[Dataset excerpts]
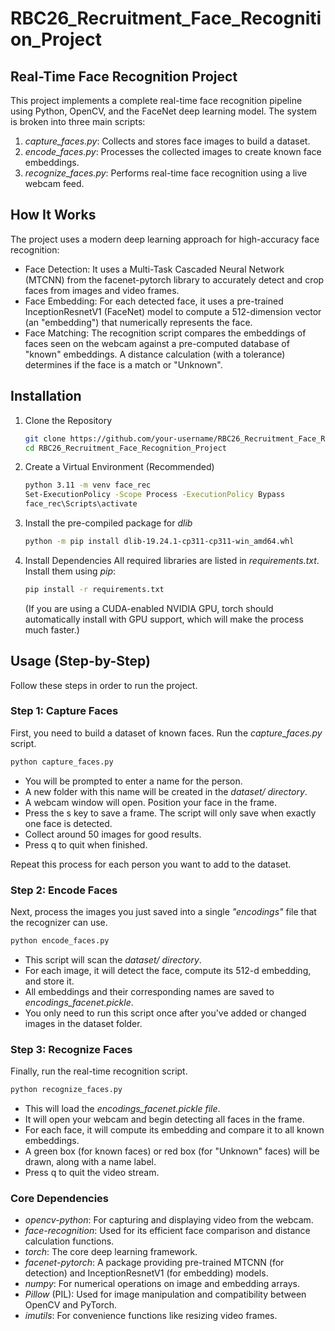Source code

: # RBC26_Recruitment_Face_Recognition_Project

## Real-Time Face Recognition Project

This project implements a complete real-time face recognition pipeline using Python, OpenCV, and the FaceNet deep learning model. The system is broken into three main scripts:

1. *capture_faces.py*: Collects and stores face images to build a dataset.
2. *encode_faces.py*: Processes the collected images to create known face embeddings.
3. *recognize_faces.py*: Performs real-time face recognition using a live webcam feed.

## How It Works

The project uses a modern deep learning approach for high-accuracy face recognition:

- Face Detection: It uses a Multi-Task Cascaded Neural Network (MTCNN) from the facenet-pytorch library to accurately detect and crop faces from images and video frames.
- Face Embedding: For each detected face, it uses a pre-trained InceptionResnetV1 (FaceNet) model to compute a 512-dimension vector (an "embedding") that numerically represents the face.
- Face Matching: The recognition script compares the embeddings of faces seen on the webcam against a pre-computed database of "known" embeddings. A distance calculation (with a tolerance) determines if the face is a match or "Unknown".

## Installation

1. Clone the Repository
   ```bash
   git clone https://github.com/your-username/RBC26_Recruitment_Face_Recognition_Project.git
   cd RBC26_Recruitment_Face_Recognition_Project
   ```
2. Create a Virtual Environment (Recommended)
   ```bash
   python 3.11 -m venv face_rec
   Set-ExecutionPolicy -Scope Process -ExecutionPolicy Bypass
   face_rec\Scripts\activate
   ```
3. Install the pre-compiled package for *dlib*
   ```bash
   python -m pip install dlib-19.24.1-cp311-cp311-win_amd64.whl
   ```
4. Install Dependencies All required libraries are listed in *requirements.txt*. Install them using *pip*:
   ```bash
   pip install -r requirements.txt
   ```
   (If you are using a CUDA-enabled NVIDIA GPU, torch should automatically install with GPU support, which will make the process much faster.)

## Usage (Step-by-Step)

Follow these steps in order to run the project.

### Step 1: Capture Faces

First, you need to build a dataset of known faces. Run the *capture_faces.py* script.

```bash
python capture_faces.py
```

- You will be prompted to enter a name for the person.
- A new folder with this name will be created in the *dataset/ directory*.
- A webcam window will open. Position your face in the frame.
- Press the s key to save a frame. The script will only save when exactly one face is detected.
- Collect around 50 images for good results.
- Press q to quit when finished.

Repeat this process for each person you want to add to the dataset.

### Step 2: Encode Faces

Next, process the images you just saved into a single *"encodings"* file that the recognizer can use.

```bash
python encode_faces.py
```

- This script will scan the *dataset/ directory*.
- For each image, it will detect the face, compute its 512-d embedding, and store it.
- All embeddings and their corresponding names are saved to *encodings_facenet.pickle*.
- You only need to run this script once after you've added or changed images in the dataset folder.

### Step 3: Recognize Faces

Finally, run the real-time recognition script.

```bash
python recognize_faces.py
```

- This will load the *encodings_facenet.pickle file*.
- It will open your webcam and begin detecting all faces in the frame.
- For each face, it will compute its embedding and compare it to all known embeddings.
- A green box (for known faces) or red box (for "Unknown" faces) will be drawn, along with a name label.
- Press q to quit the video stream.

### Core Dependencies

- *opencv-python*: For capturing and displaying video from the webcam.
- *face-recognition*: Used for its efficient face comparison and distance calculation functions.
- *torch*: The core deep learning framework.
- *facenet-pytorch*: A package providing pre-trained MTCNN (for detection) and InceptionResnetV1 (for embedding) models.
- *numpy*: For numerical operations on image and embedding arrays.
- *Pillow* (PIL): Used for image manipulation and compatibility between OpenCV and PyTorch.
- *imutils*: For convenience functions like resizing video frames.
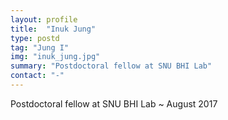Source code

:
 ```yaml
---
layout: profile
title:  "Inuk Jung"
type: postd
tag: "Jung I"
img: "inuk_jung.jpg"
summary: "Postdoctoral fellow at SNU BHI Lab"
contact: "-"
---
```

Postdoctoral fellow at SNU BHI Lab ~ August 2017
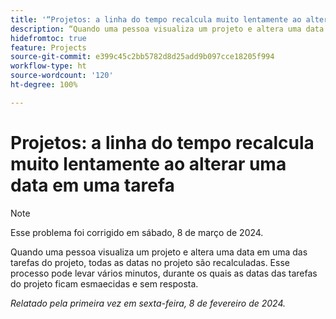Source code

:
 ```yaml
---
title: '“Projetos: a linha do tempo recalcula muito lentamente ao alterar uma data em uma tarefa”'
description: “Quando uma pessoa visualiza um projeto e altera uma data em uma das tarefas do projeto, todas as datas no projeto são recalculadas. Esse processo pode levar vários minutos, durante os quais as datas das tarefas do projeto ficam esmaecidas e sem resposta.”
hidefromtoc: true
feature: Projects
source-git-commit: e399c45c2bb5782d8d25add9b097cce18205f994
workflow-type: ht
source-wordcount: '120'
ht-degree: 100%

---
```



# Projetos: a linha do tempo recalcula muito lentamente ao alterar uma data em uma tarefa

>[!NOTE]
>
>Esse problema foi corrigido em sábado, 8 de março de 2024.

Quando uma pessoa visualiza um projeto e altera uma data em uma das tarefas do projeto, todas as datas no projeto são recalculadas. Esse processo pode levar vários minutos, durante os quais as datas das tarefas do projeto ficam esmaecidas e sem resposta.

_Relatado pela primeira vez em sexta-feira, 8 de fevereiro de 2024._
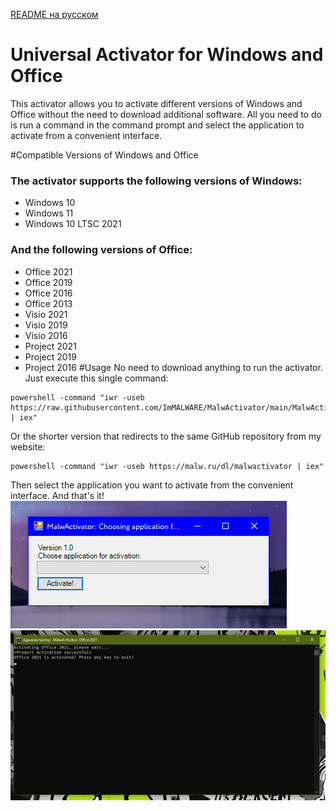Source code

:[README на русском](https://github.com/ImMALWARE/MalwActivator/blob/main/README.md)
# Universal Activator for Windows and Office
This activator allows you to activate different versions of Windows and Office without the need to download additional software. All you need to do is run a command in the command prompt and select the application to activate from a convenient interface.

#Compatible Versions of Windows and Office
### The activator supports the following versions of Windows:
* Windows 10
* Windows 11
* Windows 10 LTSC 2021
### And the following versions of Office:
* Office 2021
* Office 2019
* Office 2016
* Office 2013
* Visio 2021
* Visio 2019
* Visio 2016
* Project 2021
* Project 2019
* Project 2016
#Usage
No need to download anything to run the activator. Just execute this single command:
```pwsh
powershell -command "iwr -useb https://raw.githubusercontent.com/ImMALWARE/MalwActivator/main/MalwActivator.ps1 | iex"
```
Or the shorter version that redirects to the same GitHub repository from my website:
```pwsh
powershell -command "iwr -useb https://malw.ru/dl/malwactivator | iex"
```
Then select the application you want to activate from the convenient interface. And that's it!
![Activator screenshot](https://github.com/ImMALWARE/MalwActivator/raw/main/files/screenshot.png?raw=true)
![Result screenshot](https://github.com/ImMALWARE/MalwActivator/raw/main/files/result_screenshot.png?raw=true)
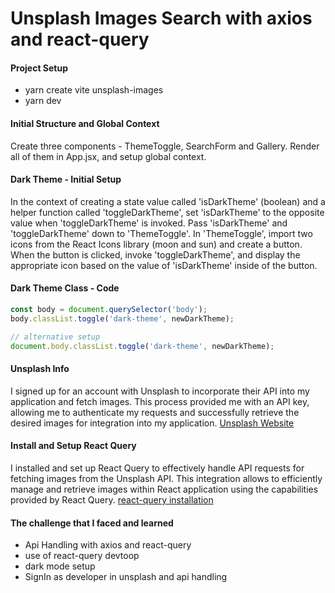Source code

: # Unsplash Images Search with axios and react-query

#### Project Setup

- yarn create vite unsplash-images
- yarn dev

#### Initial Structure and Global Context

Create three components - ThemeToggle, SearchForm and Gallery. Render all of them in App.jsx, and setup global context.

#### Dark Theme - Initial Setup

In the context of creating a state value called 'isDarkTheme' (boolean) and a helper function called 'toggleDarkTheme', set 'isDarkTheme' to the opposite value when 'toggleDarkTheme' is invoked. Pass 'isDarkTheme' and 'toggleDarkTheme' down to 'ThemeToggle'. In 'ThemeToggle', import two icons from the React Icons library (moon and sun) and create a button. When the button is clicked, invoke 'toggleDarkTheme', and display the appropriate icon based on the value of 'isDarkTheme' inside of the button.

#### Dark Theme Class - Code

```js
const body = document.querySelector('body');
body.classList.toggle('dark-theme', newDarkTheme);

// alternative setup
document.body.classList.toggle('dark-theme', newDarkTheme);
```
#### Unsplash Info

I signed up for an account with Unsplash to incorporate their API into my application and fetch images. This process provided me with an API key, allowing me to authenticate my requests and successfully retrieve the desired images for integration into my application.
[Unsplash Website](https://unsplash.com/)

#### Install and Setup React Query 
I installed and set up React Query to effectively handle API requests for fetching images from the Unsplash API. This integration allows to efficiently manage and retrieve images within React application using the capabilities provided by React Query. [react-query installation](https://tanstack.com/query/latest/docs/react/installation)

#### The challenge that I faced and learned
- Api Handling with axios and react-query
- use of react-query devtoop
- dark mode setup
- SignIn as developer in unsplash and api handling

# What the task asks
After dropping the pictures, reproduce exactly the lines from the first line of the entries through the line containing "## How It Works", both included.

# Your response
Source code

: # RBC26_Recruitment_Face_Recognition_Project

## Real-Time Face Recognition Project

This project implements a complete real-time face recognition pipeline using Python, OpenCV, and the FaceNet deep learning model. The system is broken into three main scripts:

1. *capture_faces.py*: Collects and stores face images to build a dataset.
2. *encode_faces.py*: Processes the collected images to create known face embeddings.
3. *recognize_faces.py*: Performs real-time face recognition using a live webcam feed.

## How It Works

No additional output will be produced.